> _Material for this task_
◇ ◇ ◇ ◇ ◇

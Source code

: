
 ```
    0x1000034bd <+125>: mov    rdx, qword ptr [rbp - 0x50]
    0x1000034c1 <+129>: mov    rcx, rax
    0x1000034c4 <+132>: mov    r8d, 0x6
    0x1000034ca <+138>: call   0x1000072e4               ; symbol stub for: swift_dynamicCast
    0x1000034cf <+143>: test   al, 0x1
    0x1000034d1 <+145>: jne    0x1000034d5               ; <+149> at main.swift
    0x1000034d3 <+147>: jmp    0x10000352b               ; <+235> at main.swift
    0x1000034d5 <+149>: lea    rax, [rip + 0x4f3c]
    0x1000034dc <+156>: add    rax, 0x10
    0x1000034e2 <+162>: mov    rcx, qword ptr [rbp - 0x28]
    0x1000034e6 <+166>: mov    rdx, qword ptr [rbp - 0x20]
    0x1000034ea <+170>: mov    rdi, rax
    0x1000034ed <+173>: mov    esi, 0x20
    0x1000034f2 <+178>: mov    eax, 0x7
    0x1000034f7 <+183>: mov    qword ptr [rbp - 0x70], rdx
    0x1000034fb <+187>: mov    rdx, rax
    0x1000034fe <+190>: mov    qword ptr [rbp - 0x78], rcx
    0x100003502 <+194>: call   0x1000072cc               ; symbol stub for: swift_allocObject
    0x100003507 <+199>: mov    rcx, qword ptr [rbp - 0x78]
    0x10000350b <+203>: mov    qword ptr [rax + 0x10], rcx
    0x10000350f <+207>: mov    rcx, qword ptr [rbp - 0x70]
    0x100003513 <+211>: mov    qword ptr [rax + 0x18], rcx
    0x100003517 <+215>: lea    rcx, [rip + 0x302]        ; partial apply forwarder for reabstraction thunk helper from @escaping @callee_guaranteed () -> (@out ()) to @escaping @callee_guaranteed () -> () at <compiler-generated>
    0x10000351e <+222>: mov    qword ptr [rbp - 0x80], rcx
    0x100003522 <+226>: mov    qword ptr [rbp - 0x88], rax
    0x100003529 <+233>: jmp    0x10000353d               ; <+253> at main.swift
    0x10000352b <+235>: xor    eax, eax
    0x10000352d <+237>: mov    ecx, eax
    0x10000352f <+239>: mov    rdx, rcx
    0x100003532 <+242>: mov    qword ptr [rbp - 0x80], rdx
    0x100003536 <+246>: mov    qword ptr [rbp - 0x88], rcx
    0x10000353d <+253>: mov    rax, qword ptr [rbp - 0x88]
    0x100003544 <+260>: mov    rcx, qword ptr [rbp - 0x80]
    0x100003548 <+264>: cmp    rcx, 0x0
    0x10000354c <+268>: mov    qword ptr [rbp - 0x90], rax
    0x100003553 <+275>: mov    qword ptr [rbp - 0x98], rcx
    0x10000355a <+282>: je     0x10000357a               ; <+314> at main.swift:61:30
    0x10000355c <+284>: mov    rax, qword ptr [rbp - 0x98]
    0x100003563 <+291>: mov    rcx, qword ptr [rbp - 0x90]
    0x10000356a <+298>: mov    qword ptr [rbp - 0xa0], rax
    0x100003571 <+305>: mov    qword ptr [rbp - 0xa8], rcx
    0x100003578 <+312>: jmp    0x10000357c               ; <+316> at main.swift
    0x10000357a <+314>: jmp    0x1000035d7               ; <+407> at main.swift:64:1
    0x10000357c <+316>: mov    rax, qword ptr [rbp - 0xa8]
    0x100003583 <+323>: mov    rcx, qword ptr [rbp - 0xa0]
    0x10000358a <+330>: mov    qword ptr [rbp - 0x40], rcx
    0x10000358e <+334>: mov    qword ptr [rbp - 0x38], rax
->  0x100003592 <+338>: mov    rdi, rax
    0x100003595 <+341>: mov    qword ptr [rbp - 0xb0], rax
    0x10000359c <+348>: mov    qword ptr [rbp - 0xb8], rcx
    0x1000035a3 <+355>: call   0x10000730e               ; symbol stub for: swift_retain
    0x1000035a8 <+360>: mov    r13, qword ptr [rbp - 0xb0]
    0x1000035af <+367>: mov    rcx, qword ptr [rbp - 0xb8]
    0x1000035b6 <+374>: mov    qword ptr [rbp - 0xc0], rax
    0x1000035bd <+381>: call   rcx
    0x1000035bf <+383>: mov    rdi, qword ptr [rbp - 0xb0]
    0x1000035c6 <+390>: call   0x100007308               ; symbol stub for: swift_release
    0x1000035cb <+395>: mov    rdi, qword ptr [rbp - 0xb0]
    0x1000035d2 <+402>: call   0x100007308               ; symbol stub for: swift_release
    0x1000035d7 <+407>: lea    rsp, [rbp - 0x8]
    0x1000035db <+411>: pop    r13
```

◇ ◇ ◇ ◇ ◇

Print the data again exactly.

> _Answer box_
Source code

:
 ```
    0x1000034bd <+125>: mov    rdx, qword ptr [rbp - 0x50]
    0x1000034c1 <+129>: mov    rcx, rax
    0x1000034c4 <+132>: mov    r8d, 0x6
    0x1000034ca <+138>: call   0x1000072e4               ; symbol stub for: swift_dynamicCast
    0x1000034cf <+143>: test   al, 0x1
    0x1000034d1 <+145>: jne    0x1000034d5               ; <+149> at main.swift
    0x1000034d3 <+147>: jmp    0x10000352b               ; <+235> at main.swift
    0x1000034d5 <+149>: lea    rax, [rip + 0x4f3c]
    0x1000034dc <+156>: add    rax, 0x10
    0x1000034e2 <+162>: mov    rcx, qword ptr [rbp - 0x28]
    0x1000034e6 <+166>: mov    rdx, qword ptr [rbp - 0x20]
    0x1000034ea <+170>: mov    rdi, rax
    0x1000034ed <+173>: mov    esi, 0x20
    0x1000034f2 <+178>: mov    eax, 0x7
    0x1000034f7 <+183>: mov    qword ptr [rbp - 0x70], rdx
    0x1000034fb <+187>: mov    rdx, rax
    0x1000034fe <+190>: mov    qword ptr [rbp - 0x78], rcx
    0x100003502 <+194>: call   0x1000072cc               ; symbol stub for: swift_allocObject
    0x100003507 <+199>: mov    rcx, qword ptr [rbp - 0x78]
    0x10000350b <+203>: mov    qword ptr [rax + 0x10], rcx
    0x10000350f <+207>: mov    rcx, qword ptr [rbp - 0x70]
    0x100003513 <+211>: mov    qword ptr [rax + 0x18], rcx
    0x100003517 <+215>: lea    rcx, [rip + 0x302]        ; partial apply forwarder for reabstraction thunk helper from @escaping @callee_guaranteed () -> (@out ()) to @escaping @callee_guaranteed () -> () at <compiler-generated>
    0x10000351e <+222>: mov    qword ptr [rbp - 0x80], rcx
    0x100003522 <+226>: mov    qword ptr [rbp - 0x88], rax
    0x100003529 <+233>: jmp    0x10000353d               ; <+253> at main.swift
    0x10000352b <+235>: xor    eax, eax
    0x10000352d <+237>: mov    ecx, eax
    0x10000352f <+239>: mov    rdx, rcx
    0x100003532 <+242>: mov    qword ptr [rbp - 0x80], rdx
    0x100003536 <+246>: mov    qword ptr [rbp - 0x88], rcx
    0x10000353d <+253>: mov    rax, qword ptr [rbp - 0x88]
    0x100003544 <+260>: mov    rcx, qword ptr [rbp - 0x80]
    0x100003548 <+264>: cmp    rcx, 0x0
    0x10000354c <+268>: mov    qword ptr [rbp - 0x90], rax
    0x100003553 <+275>: mov    qword ptr [rbp - 0x98], rcx
    0x10000355a <+282>: je     0x10000357a               ; <+314> at main.swift:61:30
    0x10000355c <+284>: mov    rax, qword ptr [rbp - 0x98]
    0x100003563 <+291>: mov    rcx, qword ptr [rbp - 0x90]
    0x10000356a <+298>: mov    qword ptr [rbp - 0xa0], rax
    0x100003571 <+305>: mov    qword ptr [rbp - 0xa8], rcx
    0x100003578 <+312>: jmp    0x10000357c               ; <+316> at main.swift
    0x10000357a <+314>: jmp    0x1000035d7               ; <+407> at main.swift:64:1
    0x10000357c <+316>: mov    rax, qword ptr [rbp - 0xa8]
    0x100003583 <+323>: mov    rcx, qword ptr [rbp - 0xa0]
    0x10000358a <+330>: mov    qword ptr [rbp - 0x40], rcx
    0x10000358e <+334>: mov    qword ptr [rbp - 0x38], rax
->  0x100003592 <+338>: mov    rdi, rax
    0x100003595 <+341>: mov    qword ptr [rbp - 0xb0], rax
    0x10000359c <+348>: mov    qword ptr [rbp - 0xb8], rcx
    0x1000035a3 <+355>: call   0x10000730e               ; symbol stub for: swift_retain
    0x1000035a8 <+360>: mov    r13, qword ptr [rbp - 0xb0]
    0x1000035af <+367>: mov    rcx, qword ptr [rbp - 0xb8]
    0x1000035b6 <+374>: mov    qword ptr [rbp - 0xc0], rax
    0x1000035bd <+381>: call   rcx
    0x1000035bf <+383>: mov    rdi, qword ptr [rbp - 0xb0]
    0x1000035c6 <+390>: call   0x100007308               ; symbol stub for: swift_release
    0x1000035cb <+395>: mov    rdi, qword ptr [rbp - 0xb0]
    0x1000035d2 <+402>: call   0x100007308               ; symbol stub for: swift_release
    0x1000035d7 <+407>: lea    rsp, [rbp - 0x8]
    0x1000035db <+411>: pop    r13
```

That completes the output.